Millennials and How They Pay

The oldest Millennials are turning 35 in 2016.

There is much that has been written and that will be written in the future about engaging Millennials in synagogue life. Some of my past blogs have addressed Millennials and technologysynagogue websites, social media sites like Facebook, and payment methods.

In the coming weeks, my 22 year-old daughter will be apartment hunting in Washington, DC. She had to move around some money and figure out how to get a check to be “at the ready” for the day she needs to provide a security deposit. I am no longer amazed that all of her banking and bill paying is done online. My amazement was that she doesn’t have any checks.

I read an article recently from First Data, the leading credit card processing merchant in the U.S, which helped put my daughter’s situation in perspective:

  • 20% of all Millennials have never written a check.
  • 94% of all people under age 35 do all of their bill paying and banking online.
  • 71% of Millennials consider their banking relationship to be transactional driven rather than relationship driven

I asked my daughter what she does when she has to give money to a friend who has organized a group event where everyone pays an equal amount or when she goes on a vacation with friends. She has a Venmo account, which is very similar to PayPal – which you can use also. So she is able to transfer funds from her bank account to that of her friends. Online payment is a big business as today, Apple, Google (GoogleWallet) and Facebook are all offering, or will be offering soon, such options.

I used to make the analogy that making a contribution to a not-for-profit needs to be a similar experience as buying a book on Amazon. Today it would be an e-book, or any banking or purchasing transaction. I buy e-books from Amazon. Once I select the title, the process takes maybe 30 seconds.

Online contributions – including paying dues/annual commitments – must be a similar experience. It needs to be seamless and quick. If it takes more than a minute, its really too long.

And as one of my software engineer friends taught me, “it needs to be easy on the eyes – a pleasing visual experience.”

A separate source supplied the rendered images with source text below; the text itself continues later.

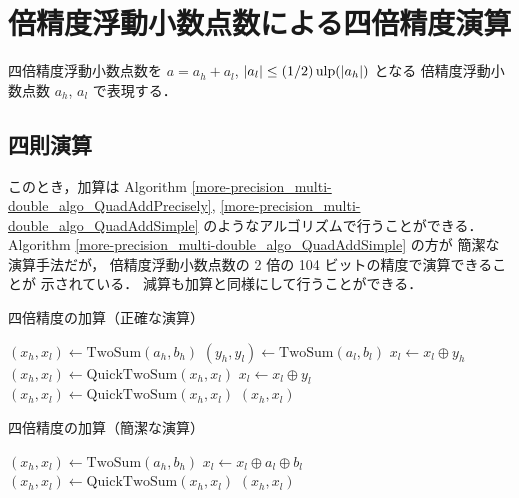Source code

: \clearpage

\section{倍精度浮動小数点数による四倍精度演算}

四倍精度浮動小数点数を $a = a_h + a_l$, $|a_l| \le (1/2) \operatorname{ulp}(|a_h|)$ となる
倍精度浮動小数点数 $a_h$, $a_l$ で表現する．

\subsection{四則演算}

このとき，加算は
Algorithm \ref{more-precision_multi-double_algo_QuadAddPrecisely},
\ref{more-precision_multi-double_algo_QuadAddSimple}
のようなアルゴリズムで行うことができる．
Algorithm \ref{more-precision_multi-double_algo_QuadAddSimple} の方が
簡潔な演算手法だが，
倍精度浮動小数点数の 2 倍の 104 ビットの精度で演算できることが
示されている\cite{Naoya2012}．
減算も加算と同様にして行うことができる．

\begin{algorithm}[tp]
    \caption{四倍精度の加算（正確な演算）\cite{Hisashi2006}}
    \label{more-precision_multi-double_algo_QuadAddPrecisely}
    \begin{algorithmic}
        \State $(x_h, x_l) \gets \text{TwoSum}(a_h, b_h)$
        \State $(y_h, y_l) \gets \text{TwoSum}(a_l, b_l)$
        \State $x_l \gets x_l \oplus y_h$
        \State $(x_h, x_l) \gets \text{QuickTwoSum}(x_h, x_l)$
        \State $x_l \gets x_l \oplus y_l$
        \State $(x_h, x_l) \gets \text{QuickTwoSum}(x_h, x_l)$
        \State \Return $(x_h, x_l)$
        \EndProcedure
    \end{algorithmic}
\end{algorithm}

\begin{algorithm}[tp]
    \caption{四倍精度の加算（簡潔な演算）\cite{Naoya2012,Hirayama2014}}
    \label{more-precision_multi-double_algo_QuadAddSimple}
    \begin{algorithmic}
        \State $(x_h, x_l) \gets \text{TwoSum}(a_h, b_h)$
        \State $x_l \gets x_l \oplus a_l \oplus b_l$
        \State $(x_h, x_l) \gets \text{QuickTwoSum}(x_h, x_l)$
        \State \Return $(x_h, x_l)$
        \EndProcedure
    \end{algorithmic}
\end{algorithm}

My synagogue is moving towards all congregants being able to go to their account through a secure connection for members only. To make this month’s payment I had to find the billing statement that came as an email that I received at the beginning of June, and use the links in that email. Not optimal, and the entire transaction took me 2-3 minutes.

Now I am okay with 2-3 minutes to take care of a synagogue transaction that I wanted to pay. But most Millennials would not be as understanding.

I included the last bulleted item above, that 71% of Millennials consider their banking relationship to be transactional driven rather than relationship driven, as a reminder. A congregant’s – of any age – relationship with the synagogue can’t be about a transaction. It needs to be relational. But if, in order to pay one’s synagogue obligation takes someone out of the ordinary way that they conduct the financial affairs of their life, the focus will be on the transaction. That it is a pain.

Maybe it is a reminder of their parents’ synagogue, and that the synagogue is behind the times.